Revving the engine: This is the process by which the climber relaxes into the lowest position possible and pulls while standing to move upward, or laterally, quickly. It is like a big jump. This is the poorest example of momentum generation as it requires substantial pulling.

Moon-kick: this is the process of swinging the foot so that at the apex of it’s forward swing, the climber can pop off of the foot hold on which they are standing and leap into the air with the momentum of their foot. This takes practice, but is attainable if the climber does not get frustrated. It is helpful to try and think of your foot as a wip. Try and produce a level of “snap.”

Hip Generation: This is the process of gaining momentum simply by swing the hips side-to-side or over-top the centre of the position. This is to say, throw your hips, in the direction you want to go. The key with this is to lead with the hips. This type of movement should eventually be incorporated into almost every movement, static or dynamic.

The Pop: it is the process of pulling deep into a lock off, but instead of fully locking of the movement, you utilize the small amount of momentum of pulling into the lock and generating ever-so slightly with that momentum to “pop” to the next hold.

Dynamic dissipation

This presents in numerous ways:

The Zero-momentum Move: This is what is mentioned before. Generate from a hold to another but instead of landing heavily on that grip, instead, land without the weight of your momentum. Ideally you are catching the hold in perfect opposition, and equilibrium to gravity, relieving the stress on the fingers.

The Post-catch Flick: This is also called a scorpion kick and surely a great number of other things. This occurs in competition frequently. It occurs when the climber tries to kill their momentum by allowing it to whip through their body after a cut-loose move. The key here is to not resist the momentum. If you resist the swing or the “whip,” it will carry you off the wall. If you let it flow through your body, your centre of gravity will stay close to the wall.

Catching a lock-off: This is the process of catching a hold high in a lock off. By catching a hold in a locked-off position, your centre of gravity remains close to the wall and the amount of swing is substantially reduced.

Climbing Efficiently

With all of that said, what does it mean to climb efficiently? Well, aside from using the appropriate footwork when it is necessary, this is a given necessity of rock climbing, it means the constant use of both dynamic and static technique.

Too easily, in the technical conversation, are static and dynamic styles forgone in the pursuit of one or the other. This is not how to climb efficiently. Climbing efficiently is ultimately summed in keeping the hips open, bringing your groin toward the wall in all scenarios except drop-knees. It means constant movement, there should never be a moment where you allow your momentum to die unless you are specifically resting on route.
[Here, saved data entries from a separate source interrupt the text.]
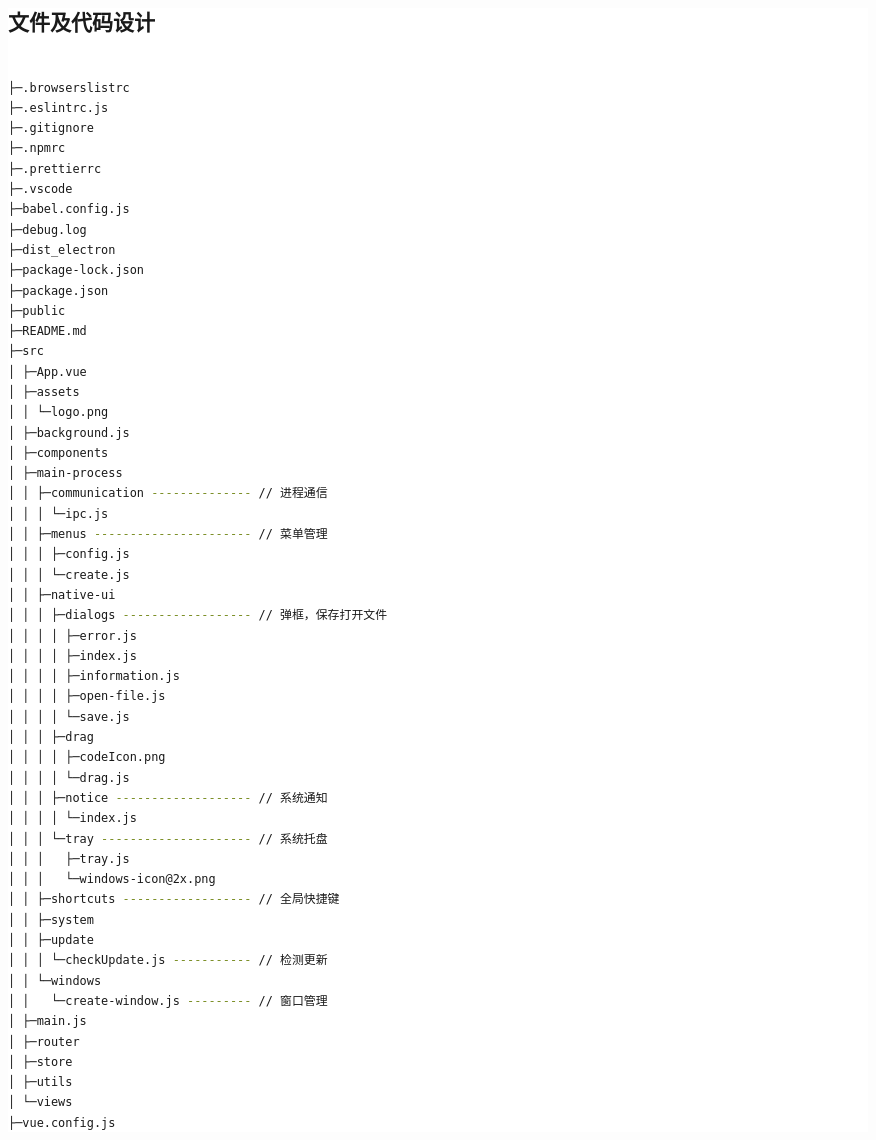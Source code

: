 ## 文件及代码设计

```bash

├─.browserslistrc
├─.eslintrc.js
├─.gitignore
├─.npmrc
├─.prettierrc
├─.vscode
├─babel.config.js
├─debug.log
├─dist_electron
├─package-lock.json
├─package.json
├─public
├─README.md
├─src
│ ├─App.vue
│ ├─assets
│ │ └─logo.png
│ ├─background.js
│ ├─components
│ ├─main-process
│ │ ├─communication -------------- // 进程通信
│ │ │ └─ipc.js
│ │ ├─menus ---------------------- // 菜单管理
│ │ │ ├─config.js
│ │ │ └─create.js
│ │ ├─native-ui
│ │ │ ├─dialogs ------------------ // 弹框，保存打开文件
│ │ │ │ ├─error.js
│ │ │ │ ├─index.js
│ │ │ │ ├─information.js
│ │ │ │ ├─open-file.js
│ │ │ │ └─save.js
│ │ │ ├─drag
│ │ │ │ ├─codeIcon.png
│ │ │ │ └─drag.js
│ │ │ ├─notice ------------------- // 系统通知
│ │ │ │ └─index.js
│ │ │ └─tray --------------------- // 系统托盘
│ │ │   ├─tray.js
│ │ │   └─windows-icon@2x.png
│ │ ├─shortcuts ------------------ // 全局快捷键
│ │ ├─system
│ │ ├─update
│ │ │ └─checkUpdate.js ----------- // 检测更新
│ │ └─windows
│ │   └─create-window.js --------- // 窗口管理
│ ├─main.js
│ ├─router
│ ├─store
│ ├─utils
│ └─views
├─vue.config.js
```
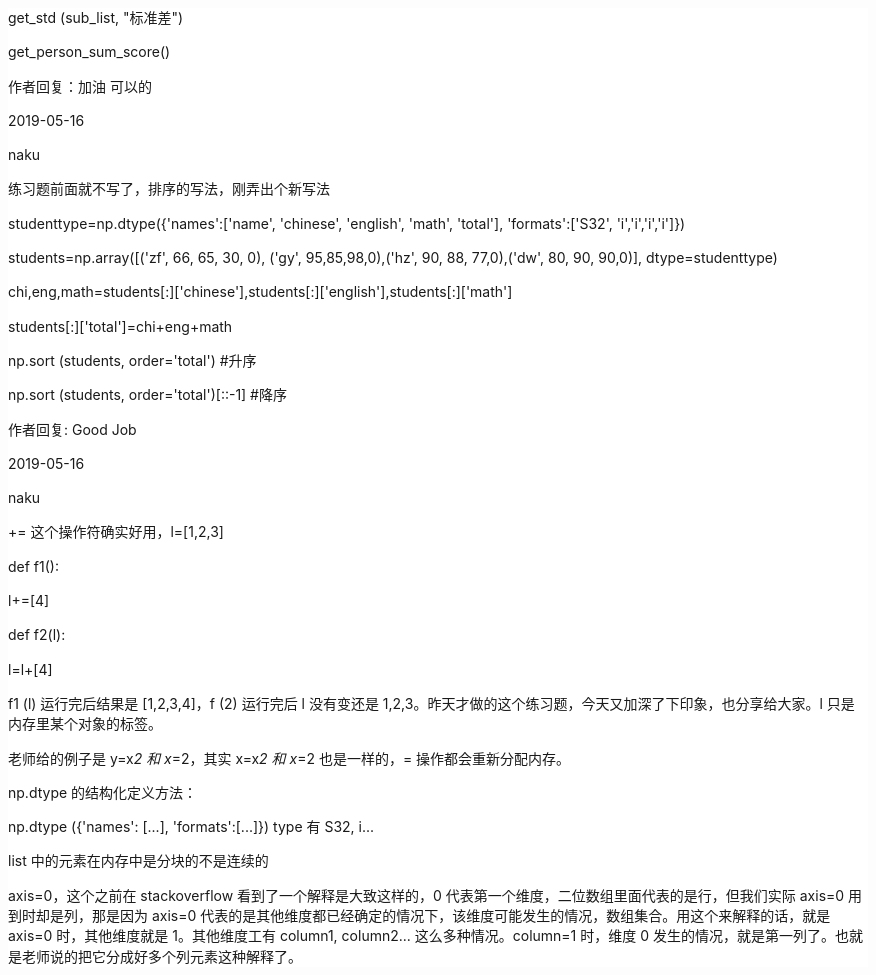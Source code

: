 get_std (sub_list, "标准差")

get_person_sum_score()


作者回复：加油 可以的

2019-05-16


naku


练习题前面就不写了，排序的写法，刚弄出个新写法

studenttype=np.dtype({'names':['name', 'chinese', 'english', 'math', 'total'], 'formats':['S32', 'i','i','i','i']})


students=np.array([('zf', 66, 65, 30, 0), ('gy', 95,85,98,0),('hz', 90, 88, 77,0),('dw', 80, 90, 90,0)], dtype=studenttype)


chi,eng,math=students[:]['chinese'],students[:]['english'],students[:]['math']


students[:]['total']=chi+eng+math


np.sort (students, order='total') #升序

np.sort (students, order='total')[::-1] #降序

作者回复: Good Job

2019-05-16


naku


+= 这个操作符确实好用，l=[1,2,3]

def f1():


   l+=[4]


def f2(l):


   l=l+[4]


f1 (l) 运行完后结果是 [1,2,3,4]，f (2) 运行完后 l 没有变还是 1,2,3。昨天才做的这个练习题，今天又加深了下印象，也分享给大家。l 只是内存里某个对象的标签。

老师给的例子是 y=x*2 和 x*=2，其实 x=x*2 和 x*=2 也是一样的，= 操作都会重新分配内存。

np.dtype 的结构化定义方法：

np.dtype ({'names': [...], 'formats':[...]}) type 有 S32, i...

list 中的元素在内存中是分块的不是连续的

axis=0，这个之前在 stackoverflow 看到了一个解释是大致这样的，0 代表第一个维度，二位数组里面代表的是行，但我们实际 axis=0 用到时却是列，那是因为 axis=0 代表的是其他维度都已经确定的情况下，该维度可能发生的情况，数组集合。用这个来解释的话，就是 axis=0 时，其他维度就是 1。其他维度工有 column1, column2... 这么多种情况。column=1 时，维度 0 发生的情况，就是第一列了。也就是老师说的把它分成好多个列元素这种解释了。
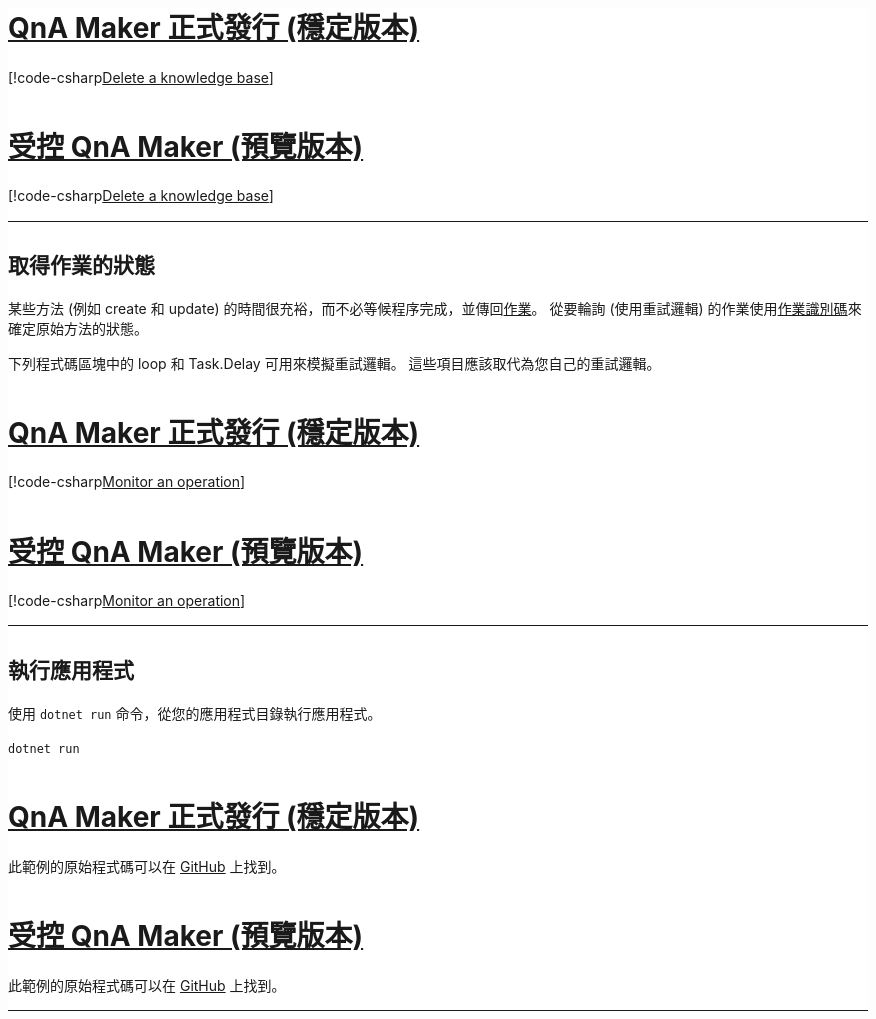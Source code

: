 # <a name="qna-maker-ga-stable-release"></a>[QnA Maker 正式發行 (穩定版本)](#tab/version-1)

[!code-csharp[Delete a knowledge base](~/cognitive-services-quickstart-code/dotnet/QnAMaker/SDK-based-quickstart/Program.cs?name=DeleteKB)]

# <a name="qna-maker-managed-preview-release"></a>[受控 QnA Maker (預覽版本)](#tab/version-2)

[!code-csharp[Delete a knowledge base](~/cognitive-services-quickstart-code/dotnet/QnAMaker/Preview-sdk-based-quickstart/Program.cs?name=DeleteKB)]

---

## <a name="get-status-of-an-operation"></a>取得作業的狀態

某些方法 (例如 create 和 update) 的時間很充裕，而不必等候程序完成，並傳回[作業](/dotnet/api/microsoft.azure.cognitiveservices.knowledge.qnamaker.models.operation?view=azure-dotnet)。 從要輪詢 (使用重試邏輯) 的作業使用[作業識別碼](/dotnet/api/microsoft.azure.cognitiveservices.knowledge.qnamaker.models.operation.operationid?view=azure-dotnet#Microsoft_Azure_CognitiveServices_Knowledge_QnAMaker_Models_Operation_OperationId)來確定原始方法的狀態。

下列程式碼區塊中的 loop 和 Task.Delay 可用來模擬重試邏輯。 這些項目應該取代為您自己的重試邏輯。

# <a name="qna-maker-ga-stable-release"></a>[QnA Maker 正式發行 (穩定版本)](#tab/version-1)

[!code-csharp[Monitor an operation](~/cognitive-services-quickstart-code/dotnet/QnAMaker/SDK-based-quickstart/Program.cs?name=MonitorOperation)]

# <a name="qna-maker-managed-preview-release"></a>[受控 QnA Maker (預覽版本)](#tab/version-2)

[!code-csharp[Monitor an operation](~/cognitive-services-quickstart-code/dotnet/QnAMaker/Preview-sdk-based-quickstart/Program.cs?name=MonitorOperation)]

---

## <a name="run-the-application"></a>執行應用程式

使用 `dotnet run` 命令，從您的應用程式目錄執行應用程式。

```dotnetcli
dotnet run
```

# <a name="qna-maker-ga-stable-release"></a>[QnA Maker 正式發行 (穩定版本)](#tab/version-1)

此範例的原始程式碼可以在 [GitHub](https://github.com/Azure-Samples/cognitive-services-quickstart-code/tree/master/dotnet/QnAMaker/SDK-based-quickstart) 上找到。

# <a name="qna-maker-managed-preview-release"></a>[受控 QnA Maker (預覽版本)](#tab/version-2)

此範例的原始程式碼可以在 [GitHub](https://github.com/Azure-Samples/cognitive-services-quickstart-code/tree/master/dotnet/QnAMaker/Preview-sdk-based-quickstart) 上找到。

---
It means keeping the feet on, and your weight under you as much as possible, but, to that effect, it also means cutting loose when appropriate. It means that you should generate for that cut-loose move with your hips ,trying to keep your arms straight until you need to pull, and it means pulling into a lock off to help kill your momentum if you are unable to catch the hold in perfect equilibrium against gravity.

It means allowing the momentum to move through your body instead of becoming obsessed with resisting it. It means working on the aspects of our climbing technique that need work and spending the time, on routes beneath our limit, actively pursuing that form of understanding and self-awareness. It is incredibly complex, but it is the difference between the difficulty we each climb and the difficulty we could climb. Progression is easy through strength, but mastery is difficult for it requires technical skill.